Grieving mother bullied by insurance investigator - reports

Case illustrates the need to introduce best practice standards for fraud investigators

Grieving mother bullied by insurance investigator - reports

Insurance News

By Mina Martin

A grieving mother who lost her son to diabetes faced further heartache when she was not only burglarised but was also treated callously by her insurance company’s fraud investigator, it has been alleged.

Violet, not the claimant’s real name, lodged a home contents claim after a thief broke into a back shed containing her deceased son’s belongings and got away with $20,000 worth of items.

The third-party investigator allegedly accused Violet of being a liar and of stealing the items herself, pelted her with irrelevant questions including about her plans for the weekend and the death of her son; and even told her: “No wonder you don’t have a husband,” The Sydney Morning Herald reported.

Violet’s story is one of many cases that have prompted the general insurance industry’s monitor, the Code of Governance Committee, to look into how external investigators are being used by the industry to detect and avoid paying out fraudulent claims.

While there is a need to crack down on fraud, which costs insurers $2 billion a year and subjects honest policyholders to higher premiums, consumer advocates said the lack of rules for investigators has seen them bully, threaten, and intimidate claimants, SMH said.

A new committee report has revealed that when insurers outsource claims-related functions to “service suppliers,” including investigators, compliance with the Code of Practice was “unpredictable” and the degree of oversight in some cases was “inadequate.”

“As well, there is not enough guidance provided to external investigators when interviewing consumers,” committee chair Lynelle Briggs told the publication.

“We also found that some respondents have authorised [investigators] to handle complaints when [insurance companies] are required to perform this function [and] some respondents’ contracts with [investigators] do not align with the code’s requirements.”
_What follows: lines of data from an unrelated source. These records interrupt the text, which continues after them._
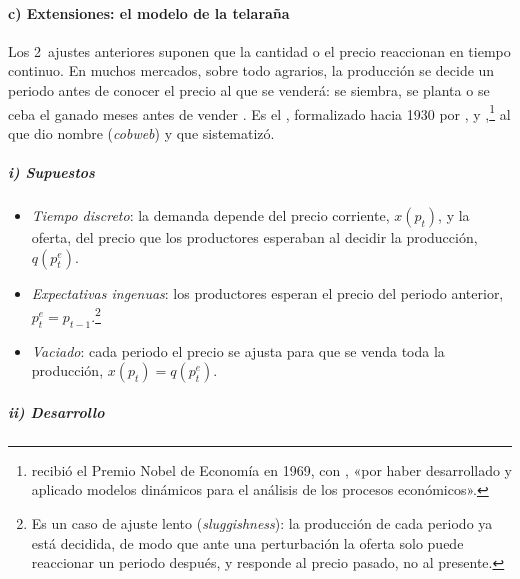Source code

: \documentclass[11pt]{article}
\begin{document}
\paragraph{c) Extensiones: el modelo de la telaraña}

Los 2~ajustes anteriores suponen que la cantidad o el precio reaccionan en tiempo continuo. En muchos mercados, sobre todo agrarios, la producción se decide un periodo antes de conocer el precio al que se venderá: se siembra, se planta o se ceba el ganado meses antes de vender . Es el , formalizado hacia 1930 por ,  y ,\footnote{ recibió el Premio Nobel de Economía en 1969, con , «por haber desarrollado y aplicado modelos dinámicos para el análisis de los procesos económicos»\nocite{Nobel1969}.} al que \textcite{Kaldor1934Classificatory} dio nombre (\emph{cobweb}) y que \textcite{Ezekiel1938Cobweb} sistematizó.

\subparagraph{i) Supuestos}

\begin{itemize}
\item \emph{Tiempo discreto}: la demanda depende del precio corriente, $x(p_t)$, y la oferta, del precio que los productores esperaban al decidir la producción, $q(p^e_t)$.
\item \emph{Expectativas ingenuas}: los productores esperan el precio del periodo anterior, $p^e_t=p_{t-1}$.\footnote{Es un caso de ajuste lento (\emph{sluggishness}): la producción de cada periodo ya está decidida, de modo que ante una perturbación la oferta solo puede reaccionar un periodo después, y responde al precio pasado, no al presente.}
\item \emph{Vaciado}: cada periodo el precio se ajusta para que se venda toda la producción, $x(p_t)=q(p^e_t)$.
\end{itemize}

\subparagraph{ii) Desarrollo}
\end{document}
The committee urged the industry to develop a set of best practice standards, and made 30 recommendations, including that interviews do not exceed two hours; that questions be “relevant, fair, and transparent”; that investigators assess whether claimants have special needs and provide them with additional support; and that guidelines be set up for interviewing minors.

Drew MacRae from consumer advocacy group Financial Right Legal Centre (FRLC), said there was indeed a systemic problem with insurance investigations and that this problem should be quickly addressed.

“We believe the recommendations should be implemented straight away because we think the industry has been on notice for enough time,” he said.

“One of the key recommendations is communication, because we found that most people had no clue that they were being investigated, and if they did, they had very little information about what the process involved and their rights.”